Савелий Хлопьев с трепетом поднимался по внутренней лестнице в заводскую конторку на втором этаже. Из широкого окна, затянутого пусть закопченным, но настоящим стеклом — огромной редкостью в этом глухом крае! - за работой кузни наблюдала одетая в камзол из красного сукна фигура, в осанке которой явственно угадывалась военная выправка. Под непрекращающийся звон молотов работных мужиков, выковывавших гвозди для казенных заводов Урала, Савелий без стука потянул на себя железную дверь — в таком гуле, надобности в соблюдении приличий не было.
Он вошел в скудно обставленный, по меркам петербургских чиновников, кабинет, где было почти столь же шумно, что и внизу — дверь лишь немного заглушила звуки работавшей кузни. Из мебели здесь был стол из горбыля, покрытый потертой суконной скатертью; два стула подле него; стоявший в углу шкаф с бухгалтерскими книгами; деревянная лавка возле одной из стен. Мельком бросив взгляд на лавку, Савелий увидел на ней в несколько раз сложенную — аккурат под голову, - помятую сермягу, из чего сделал вывод, что неутомимый горный начальник нередко спит прямо в своей каморке.
-Ох и заждался я вас, господин поручик, - сердечно улыбаясь, подошел Татищев к Савелию, протягивая руку в приветственном жесте. -Приятно в этом медвежьем краю увидеть знакомое лицо!
Савелий крепко пожал протянутую руку. Несмотря на полуторамесячную поездку, начавшуюся в конце июня, он был полон энтузиазма. Шутка ли: к себе призвал сам Василий Никитич! И, пусть по мнению некоторых его знакомцев, отправленный на Урал разбираться в причинах упадка казенных заводов Татищев был не ахти какой великой персоной, для поручика Хлопьева судьба бывшего инженер-поручика артиллерии выглядела завидной: несколько лет назад начав с ревизии артиллерийского хозяйства в стоящем под Данцигом пехотном полку, ныне Татищев, по поручению доверившегося ему императора, инспектировал «железную жилу» России, от которой зависело ее будущее.
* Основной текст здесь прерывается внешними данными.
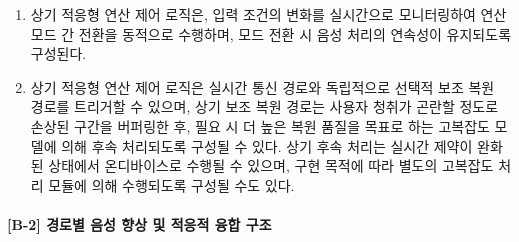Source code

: \documentclass{article}
\DeclareRobustCommand{\codexedit}[1]{\textcolor{customorange}{#1}}
\DeclareRobustCommand{\vtwoedit}[1]{\textcolor{customgreen}{#1}}
\begin{document}
\begin{enumerate}[label = \textbf{(B.1.\arabic*)}]
    상기 외부 소음도는 공기전도 마이크로폰 채널의 단시간 RMS 또는 등가 음압 레벨(Leq)에 기초하여 산출될 수 있으며, 공기전도 채널 포화 시에는 포화 마스크 활성 비율 또는 별도 음압 센서의 측정값을 보조 지표로 활용할 수 있다. 또한, 제0 모드 선택을 위해 스펙트럼 변동량(spectral flux), 프레임 간 분산, 임펄시브니스(impulsiveness), 및 DSP 처리 후 잔여 오차에 대응하는 품질 지표와 같은 저복잡도 특성량이 추가로 사용될 수 있다.

    상기 모드 전환에는 채터링 방지를 위한 히스테리시스가 적용되며, 일 실시예에서 제2 모드에서 제1 모드로의 복귀 시 외부 소음도 기준을 110\,dB\,SPL 미만, 포화 마스크 활성 비율을 5\% 미만으로 설정한다. 상기 각 임계값은 운용 환경에 따라 조정 가능한 설계 파라미터이며, 구체적인 상태 전이 조건 및 전환 절차는 후술하는 적응형 연산 제어 실시예에서 상세히 기술한다.

    \item 상기 적응형 연산 제어 로직은, 입력 조건의 변화를 실시간으로
    모니터링하여 연산 모드 간 전환을 동적으로 수행하며, 모드 전환 시
    음성 처리의 연속성이 유지되도록 구성된다.

    \item \codexedit{상기 적응형 연산 제어 로직은 실시간 통신 경로와 독립적으로 선택적 보조 복원 경로를 트리거할 수 있으며, 상기 보조 복원 경로는 사용자 청취가 곤란할 정도로 손상된 구간을 버퍼링한 후, 필요 시 더 높은 복원 품질을 목표로 하는 고복잡도 모델에 의해 후속 처리되도록 구성될 수 있다. \vtwoedit{상기 후속 처리는 실시간 제약이 완화된 상태에서 온디바이스로 수행될 수 있으며, 구현 목적에 따라 별도의 고복잡도 처리 모듈에 의해 수행되도록 구성될 수도 있다.}}

\end{enumerate}


\paragraph{[B-2] 경로별 음성 향상 및 적응적 융합 구조}
\end{document}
Подобно Петру, отметившему Татищева во время войны со шведами благодаря знанию артиллерийского дела, Савелий был взят под патронаж, в свою очередь, Василием Никитичем, оценившим его умение докапываться до сути в щекотливых делах. Случилось это после того, как Хлопьев, в то время еще подпоручик, раскрыл причину низкой дальности стрельбы пушек батареи, в которой возглавлял одну из артиллерийских команд. Тогда проводивший смотр батареи Татищев отметил, что большая часть орудий стреляет недостаточно далеко: при угле возвышения в десять градусов, вместо привычных двух с половиной верст, ядра летели, в лучшем случае, на целую версту меньше, знатно проигрывая свейским пушкам. Лишь двенадцатифунтовки, находившиеся под началом Хлопьева, выдавали достойный результат.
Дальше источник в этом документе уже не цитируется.